THE PROBLEM: Starting at the top of the data and ending with the line that holds "How does this work?", transcribe each line exactly; include both ends.

TASK DATA:

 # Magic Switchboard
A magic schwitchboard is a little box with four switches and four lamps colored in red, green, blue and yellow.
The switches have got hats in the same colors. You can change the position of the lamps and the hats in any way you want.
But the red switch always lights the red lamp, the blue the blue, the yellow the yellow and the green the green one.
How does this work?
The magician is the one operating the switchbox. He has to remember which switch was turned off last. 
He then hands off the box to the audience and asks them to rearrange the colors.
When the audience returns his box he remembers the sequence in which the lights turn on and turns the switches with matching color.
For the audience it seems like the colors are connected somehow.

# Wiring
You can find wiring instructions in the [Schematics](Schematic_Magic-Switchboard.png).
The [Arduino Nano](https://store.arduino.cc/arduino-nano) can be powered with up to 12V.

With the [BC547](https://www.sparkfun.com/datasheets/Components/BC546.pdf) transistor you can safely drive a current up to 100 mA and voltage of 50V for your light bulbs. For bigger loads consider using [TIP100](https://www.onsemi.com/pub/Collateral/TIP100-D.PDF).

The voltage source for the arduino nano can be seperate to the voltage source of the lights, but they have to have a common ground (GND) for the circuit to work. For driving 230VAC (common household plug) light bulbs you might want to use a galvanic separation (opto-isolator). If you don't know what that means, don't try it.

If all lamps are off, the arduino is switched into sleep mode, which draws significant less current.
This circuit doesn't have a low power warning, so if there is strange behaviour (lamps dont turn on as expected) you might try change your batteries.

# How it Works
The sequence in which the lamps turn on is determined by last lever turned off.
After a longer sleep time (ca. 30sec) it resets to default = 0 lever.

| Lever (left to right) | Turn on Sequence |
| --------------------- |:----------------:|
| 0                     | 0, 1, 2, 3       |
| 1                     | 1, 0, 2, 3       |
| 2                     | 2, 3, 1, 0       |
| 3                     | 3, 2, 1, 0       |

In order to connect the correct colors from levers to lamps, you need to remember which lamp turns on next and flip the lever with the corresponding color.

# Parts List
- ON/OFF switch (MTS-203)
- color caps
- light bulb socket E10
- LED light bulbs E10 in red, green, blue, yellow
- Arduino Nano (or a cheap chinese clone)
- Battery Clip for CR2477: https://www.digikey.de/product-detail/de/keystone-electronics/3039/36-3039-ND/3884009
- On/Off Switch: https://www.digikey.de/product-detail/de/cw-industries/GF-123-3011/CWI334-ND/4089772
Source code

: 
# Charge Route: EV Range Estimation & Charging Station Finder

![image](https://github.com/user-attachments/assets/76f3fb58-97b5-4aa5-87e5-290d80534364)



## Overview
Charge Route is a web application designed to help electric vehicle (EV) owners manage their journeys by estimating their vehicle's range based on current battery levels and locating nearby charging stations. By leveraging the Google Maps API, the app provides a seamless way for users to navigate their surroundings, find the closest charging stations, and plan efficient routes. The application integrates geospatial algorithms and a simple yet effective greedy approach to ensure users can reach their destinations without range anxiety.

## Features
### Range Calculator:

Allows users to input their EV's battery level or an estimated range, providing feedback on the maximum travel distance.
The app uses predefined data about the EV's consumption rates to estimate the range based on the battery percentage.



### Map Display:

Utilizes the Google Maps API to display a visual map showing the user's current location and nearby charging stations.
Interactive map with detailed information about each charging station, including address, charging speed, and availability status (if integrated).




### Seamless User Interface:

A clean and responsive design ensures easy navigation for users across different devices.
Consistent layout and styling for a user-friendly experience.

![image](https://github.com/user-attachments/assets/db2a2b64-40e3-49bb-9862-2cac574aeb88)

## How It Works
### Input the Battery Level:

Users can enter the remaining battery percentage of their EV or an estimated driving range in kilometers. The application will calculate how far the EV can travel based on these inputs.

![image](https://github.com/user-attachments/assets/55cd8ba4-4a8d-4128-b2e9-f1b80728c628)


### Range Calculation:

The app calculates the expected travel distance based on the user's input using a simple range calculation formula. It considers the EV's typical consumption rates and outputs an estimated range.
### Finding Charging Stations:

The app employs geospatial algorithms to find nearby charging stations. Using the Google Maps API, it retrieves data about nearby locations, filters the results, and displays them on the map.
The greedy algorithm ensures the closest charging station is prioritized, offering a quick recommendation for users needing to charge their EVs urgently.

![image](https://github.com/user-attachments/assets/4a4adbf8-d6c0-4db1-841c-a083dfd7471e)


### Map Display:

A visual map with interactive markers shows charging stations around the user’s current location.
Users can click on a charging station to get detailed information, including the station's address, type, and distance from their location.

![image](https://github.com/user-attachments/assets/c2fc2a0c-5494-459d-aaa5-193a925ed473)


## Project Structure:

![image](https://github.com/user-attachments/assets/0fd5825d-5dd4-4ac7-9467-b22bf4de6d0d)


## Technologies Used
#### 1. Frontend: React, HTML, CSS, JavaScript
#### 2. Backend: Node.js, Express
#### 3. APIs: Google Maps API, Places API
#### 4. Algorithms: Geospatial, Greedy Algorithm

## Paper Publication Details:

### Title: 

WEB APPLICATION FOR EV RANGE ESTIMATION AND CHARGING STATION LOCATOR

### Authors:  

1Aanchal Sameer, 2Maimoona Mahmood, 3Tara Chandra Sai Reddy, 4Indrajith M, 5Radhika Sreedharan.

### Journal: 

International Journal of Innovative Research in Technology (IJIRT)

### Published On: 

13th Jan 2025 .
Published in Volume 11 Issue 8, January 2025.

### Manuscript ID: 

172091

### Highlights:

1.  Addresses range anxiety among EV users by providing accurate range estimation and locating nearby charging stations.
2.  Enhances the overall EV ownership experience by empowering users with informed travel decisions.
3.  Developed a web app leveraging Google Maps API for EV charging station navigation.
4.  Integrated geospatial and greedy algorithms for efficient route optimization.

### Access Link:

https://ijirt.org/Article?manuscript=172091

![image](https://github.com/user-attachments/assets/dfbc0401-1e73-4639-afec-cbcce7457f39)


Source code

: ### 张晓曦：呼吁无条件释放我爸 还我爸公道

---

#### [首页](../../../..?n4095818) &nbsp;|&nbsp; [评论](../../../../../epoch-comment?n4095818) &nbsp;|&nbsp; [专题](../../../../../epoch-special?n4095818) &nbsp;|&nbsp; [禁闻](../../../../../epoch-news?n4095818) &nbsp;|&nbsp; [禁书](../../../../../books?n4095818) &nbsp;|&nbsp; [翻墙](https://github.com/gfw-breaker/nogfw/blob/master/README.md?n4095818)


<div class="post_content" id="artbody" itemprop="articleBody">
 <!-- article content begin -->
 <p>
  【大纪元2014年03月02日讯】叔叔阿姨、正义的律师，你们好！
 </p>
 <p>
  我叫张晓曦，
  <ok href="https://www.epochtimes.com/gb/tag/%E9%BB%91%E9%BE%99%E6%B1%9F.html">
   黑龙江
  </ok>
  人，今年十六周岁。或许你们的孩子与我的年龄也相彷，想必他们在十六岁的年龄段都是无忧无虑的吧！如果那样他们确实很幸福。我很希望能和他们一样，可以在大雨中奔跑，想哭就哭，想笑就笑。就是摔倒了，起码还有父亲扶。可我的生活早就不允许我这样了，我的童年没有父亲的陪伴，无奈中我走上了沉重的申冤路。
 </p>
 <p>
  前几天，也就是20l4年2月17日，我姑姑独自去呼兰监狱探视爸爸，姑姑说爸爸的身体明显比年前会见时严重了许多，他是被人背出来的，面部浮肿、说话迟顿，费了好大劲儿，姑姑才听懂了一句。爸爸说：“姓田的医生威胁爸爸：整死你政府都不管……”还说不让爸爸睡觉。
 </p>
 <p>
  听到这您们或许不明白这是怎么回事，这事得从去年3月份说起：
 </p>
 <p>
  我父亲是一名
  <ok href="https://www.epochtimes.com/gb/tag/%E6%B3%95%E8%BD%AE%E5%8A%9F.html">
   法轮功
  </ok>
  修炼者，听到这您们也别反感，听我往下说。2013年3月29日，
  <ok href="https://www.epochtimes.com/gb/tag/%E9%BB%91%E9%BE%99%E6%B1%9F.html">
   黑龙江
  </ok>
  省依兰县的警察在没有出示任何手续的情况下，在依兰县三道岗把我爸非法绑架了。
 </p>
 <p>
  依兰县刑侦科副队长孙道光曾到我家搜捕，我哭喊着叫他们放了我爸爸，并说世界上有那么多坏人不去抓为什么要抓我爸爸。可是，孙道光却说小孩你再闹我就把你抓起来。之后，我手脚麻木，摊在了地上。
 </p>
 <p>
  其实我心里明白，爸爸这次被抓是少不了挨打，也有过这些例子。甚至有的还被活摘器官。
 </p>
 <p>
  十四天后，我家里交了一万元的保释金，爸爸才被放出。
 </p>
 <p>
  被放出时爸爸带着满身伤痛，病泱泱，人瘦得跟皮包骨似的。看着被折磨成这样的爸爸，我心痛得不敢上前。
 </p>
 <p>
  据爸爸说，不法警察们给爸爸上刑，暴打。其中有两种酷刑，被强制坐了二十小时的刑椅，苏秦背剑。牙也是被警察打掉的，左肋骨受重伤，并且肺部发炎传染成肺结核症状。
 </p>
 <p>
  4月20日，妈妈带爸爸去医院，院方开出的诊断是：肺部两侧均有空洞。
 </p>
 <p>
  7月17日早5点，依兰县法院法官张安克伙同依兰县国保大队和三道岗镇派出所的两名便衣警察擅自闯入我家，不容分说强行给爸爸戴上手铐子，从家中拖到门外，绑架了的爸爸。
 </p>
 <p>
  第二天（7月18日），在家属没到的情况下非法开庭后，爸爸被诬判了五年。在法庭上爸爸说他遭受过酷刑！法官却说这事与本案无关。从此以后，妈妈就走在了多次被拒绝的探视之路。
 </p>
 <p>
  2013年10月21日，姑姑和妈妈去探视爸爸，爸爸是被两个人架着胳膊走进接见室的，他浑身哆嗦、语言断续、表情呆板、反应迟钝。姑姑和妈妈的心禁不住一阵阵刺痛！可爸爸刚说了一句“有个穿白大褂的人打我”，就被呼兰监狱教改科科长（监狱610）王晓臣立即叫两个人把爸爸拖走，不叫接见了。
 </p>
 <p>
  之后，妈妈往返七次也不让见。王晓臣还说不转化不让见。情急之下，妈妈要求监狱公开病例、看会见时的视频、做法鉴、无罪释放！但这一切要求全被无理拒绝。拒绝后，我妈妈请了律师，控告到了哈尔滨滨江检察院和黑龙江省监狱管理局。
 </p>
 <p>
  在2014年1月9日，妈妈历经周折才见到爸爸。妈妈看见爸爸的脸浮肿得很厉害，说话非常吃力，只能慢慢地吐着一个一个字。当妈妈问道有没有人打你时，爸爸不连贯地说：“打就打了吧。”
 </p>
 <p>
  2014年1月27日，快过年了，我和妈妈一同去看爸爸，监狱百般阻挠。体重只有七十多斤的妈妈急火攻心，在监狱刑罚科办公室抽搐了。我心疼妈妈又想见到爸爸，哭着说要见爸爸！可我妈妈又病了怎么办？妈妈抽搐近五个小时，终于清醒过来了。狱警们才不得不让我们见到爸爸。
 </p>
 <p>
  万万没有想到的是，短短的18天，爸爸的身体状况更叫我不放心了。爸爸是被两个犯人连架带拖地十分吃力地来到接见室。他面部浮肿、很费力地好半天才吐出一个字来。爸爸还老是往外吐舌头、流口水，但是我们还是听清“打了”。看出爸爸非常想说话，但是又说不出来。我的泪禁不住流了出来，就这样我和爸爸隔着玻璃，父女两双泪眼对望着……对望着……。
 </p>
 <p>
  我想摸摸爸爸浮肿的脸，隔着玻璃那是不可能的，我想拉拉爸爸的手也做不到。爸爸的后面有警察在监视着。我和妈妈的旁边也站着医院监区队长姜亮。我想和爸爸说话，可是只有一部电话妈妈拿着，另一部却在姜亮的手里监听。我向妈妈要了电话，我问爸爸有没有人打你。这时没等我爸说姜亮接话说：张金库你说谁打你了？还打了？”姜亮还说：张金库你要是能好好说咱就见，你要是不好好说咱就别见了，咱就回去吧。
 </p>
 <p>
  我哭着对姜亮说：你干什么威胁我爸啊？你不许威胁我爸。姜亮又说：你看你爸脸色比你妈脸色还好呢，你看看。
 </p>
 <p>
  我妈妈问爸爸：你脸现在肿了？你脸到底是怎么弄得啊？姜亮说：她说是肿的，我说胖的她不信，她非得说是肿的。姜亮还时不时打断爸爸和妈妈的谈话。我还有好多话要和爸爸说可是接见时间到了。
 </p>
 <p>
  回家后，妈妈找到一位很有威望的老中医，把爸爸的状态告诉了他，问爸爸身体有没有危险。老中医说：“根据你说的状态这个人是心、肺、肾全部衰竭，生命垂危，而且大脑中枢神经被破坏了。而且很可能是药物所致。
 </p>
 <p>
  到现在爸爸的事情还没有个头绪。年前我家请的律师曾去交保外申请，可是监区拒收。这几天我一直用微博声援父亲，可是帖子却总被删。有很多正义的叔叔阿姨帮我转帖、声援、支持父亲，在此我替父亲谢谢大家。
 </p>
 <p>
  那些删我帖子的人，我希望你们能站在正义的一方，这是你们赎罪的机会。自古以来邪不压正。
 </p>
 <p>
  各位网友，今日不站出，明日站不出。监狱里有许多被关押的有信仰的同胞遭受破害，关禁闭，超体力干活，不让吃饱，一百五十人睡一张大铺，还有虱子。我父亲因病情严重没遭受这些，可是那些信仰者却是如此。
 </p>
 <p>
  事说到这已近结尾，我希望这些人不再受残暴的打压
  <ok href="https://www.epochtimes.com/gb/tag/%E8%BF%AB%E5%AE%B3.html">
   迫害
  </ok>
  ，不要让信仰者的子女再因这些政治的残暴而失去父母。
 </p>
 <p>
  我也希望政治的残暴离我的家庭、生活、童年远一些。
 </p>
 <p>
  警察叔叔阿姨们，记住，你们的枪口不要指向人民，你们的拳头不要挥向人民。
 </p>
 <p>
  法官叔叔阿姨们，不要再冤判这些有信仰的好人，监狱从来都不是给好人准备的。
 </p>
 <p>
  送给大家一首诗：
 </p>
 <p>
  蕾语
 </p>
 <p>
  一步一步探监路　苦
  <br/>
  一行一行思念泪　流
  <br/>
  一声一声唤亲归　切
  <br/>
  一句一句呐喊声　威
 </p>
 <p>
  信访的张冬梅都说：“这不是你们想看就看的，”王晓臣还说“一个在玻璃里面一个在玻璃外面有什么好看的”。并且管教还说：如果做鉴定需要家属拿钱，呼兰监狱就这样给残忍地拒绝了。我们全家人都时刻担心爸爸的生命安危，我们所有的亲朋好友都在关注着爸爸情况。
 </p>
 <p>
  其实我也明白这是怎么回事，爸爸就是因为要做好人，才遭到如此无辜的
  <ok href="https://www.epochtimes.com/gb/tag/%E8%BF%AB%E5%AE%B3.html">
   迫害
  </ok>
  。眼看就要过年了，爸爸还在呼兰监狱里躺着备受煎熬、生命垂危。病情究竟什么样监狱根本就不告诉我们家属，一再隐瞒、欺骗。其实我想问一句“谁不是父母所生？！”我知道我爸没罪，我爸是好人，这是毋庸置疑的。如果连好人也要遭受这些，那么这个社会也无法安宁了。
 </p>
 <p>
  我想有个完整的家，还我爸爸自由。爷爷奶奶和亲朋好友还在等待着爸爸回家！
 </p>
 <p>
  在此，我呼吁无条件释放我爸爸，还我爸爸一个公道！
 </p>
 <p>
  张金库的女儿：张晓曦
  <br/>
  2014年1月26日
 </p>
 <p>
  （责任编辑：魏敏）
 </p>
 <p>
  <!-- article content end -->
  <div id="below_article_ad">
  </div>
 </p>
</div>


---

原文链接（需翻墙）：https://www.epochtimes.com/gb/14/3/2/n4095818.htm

OUTPUT FOR THIS TASK:
 # Magic Switchboard
A magic schwitchboard is a little box with four switches and four lamps colored in red, green, blue and yellow.
The switches have got hats in the same colors. You can change the position of the lamps and the hats in any way you want.
But the red switch always lights the red lamp, the blue the blue, the yellow the yellow and the green the green one.
How does this work?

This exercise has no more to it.